Alzheimer’s disease – current trends in basic and clinical research. Highlights from the 16th ECNP

Advances in the molecular biological knowledge of neuronal nicotinic acetylcholine receptors (nAChRs) have led to a growing interest by the pharmaceutical industry in the development of novel compounds that selectively modulate nAChR function. The ability of (-)-nicotine, an activator of nAChRs, to enhance attentional aspects of cognition in animals and humans, to exert neuroprotective and anxiolytic-like effects, and presumably to mediate the negative correlation between smoking and Alzheimer's (and Parkinson's) Disease, has focused interest on the potential therapeutic utility of modulators of nAChR function for treatment of some of the deficits associated with these progressive, neurodegenerative conditions.
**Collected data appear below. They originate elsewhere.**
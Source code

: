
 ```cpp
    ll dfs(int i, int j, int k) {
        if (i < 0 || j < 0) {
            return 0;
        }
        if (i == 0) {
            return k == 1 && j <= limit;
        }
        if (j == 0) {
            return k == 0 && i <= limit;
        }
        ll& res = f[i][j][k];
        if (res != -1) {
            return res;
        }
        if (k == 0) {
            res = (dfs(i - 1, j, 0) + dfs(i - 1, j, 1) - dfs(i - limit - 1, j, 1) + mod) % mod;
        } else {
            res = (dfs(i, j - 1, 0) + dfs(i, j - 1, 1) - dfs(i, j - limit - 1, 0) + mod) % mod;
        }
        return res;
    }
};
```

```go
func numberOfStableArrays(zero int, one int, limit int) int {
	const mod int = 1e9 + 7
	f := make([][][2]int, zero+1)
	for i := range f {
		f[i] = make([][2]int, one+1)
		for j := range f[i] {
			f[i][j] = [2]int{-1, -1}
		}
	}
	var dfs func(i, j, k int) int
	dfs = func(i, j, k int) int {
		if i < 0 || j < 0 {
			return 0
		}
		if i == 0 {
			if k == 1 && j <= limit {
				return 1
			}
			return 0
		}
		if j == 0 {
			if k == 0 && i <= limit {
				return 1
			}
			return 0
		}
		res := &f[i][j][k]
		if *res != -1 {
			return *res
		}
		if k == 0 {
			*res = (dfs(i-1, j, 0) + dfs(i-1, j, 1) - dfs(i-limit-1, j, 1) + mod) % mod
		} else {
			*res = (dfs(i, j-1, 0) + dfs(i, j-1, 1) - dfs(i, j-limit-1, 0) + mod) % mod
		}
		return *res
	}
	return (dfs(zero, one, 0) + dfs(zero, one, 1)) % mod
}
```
Numerous compounds are known which activate nAChRs and which might serve as lead compounds toward the development of such agents. The pharmacologic diversity of neuronal nAChR subtypes suggests the possibility of developing selective compounds which would have more favourable side-effect profiles than existing agents. This broader class of agents, collectively called cholinergic channel modulators (ChCMs), is anticipated to encompass compounds which would have more favourable side-effect profiles than existing agents, which generally exhibit low selectivity. This selectivity may be achieved by preferentially activating some subtypes of nAChRs (i.e., Cholinergic Channel Activators, ChCAs) or inhibiting the function of other subtypes (Cholinergic Channel Inhibitors, ChCIs). An overview of the biology of nAChRs and the rationale for the use of ChCMs for the treatment of dementia related to neurodegenerative diseases are presented, followed by a discussion of lead compounds and compounds under consideration for clinical evaluation.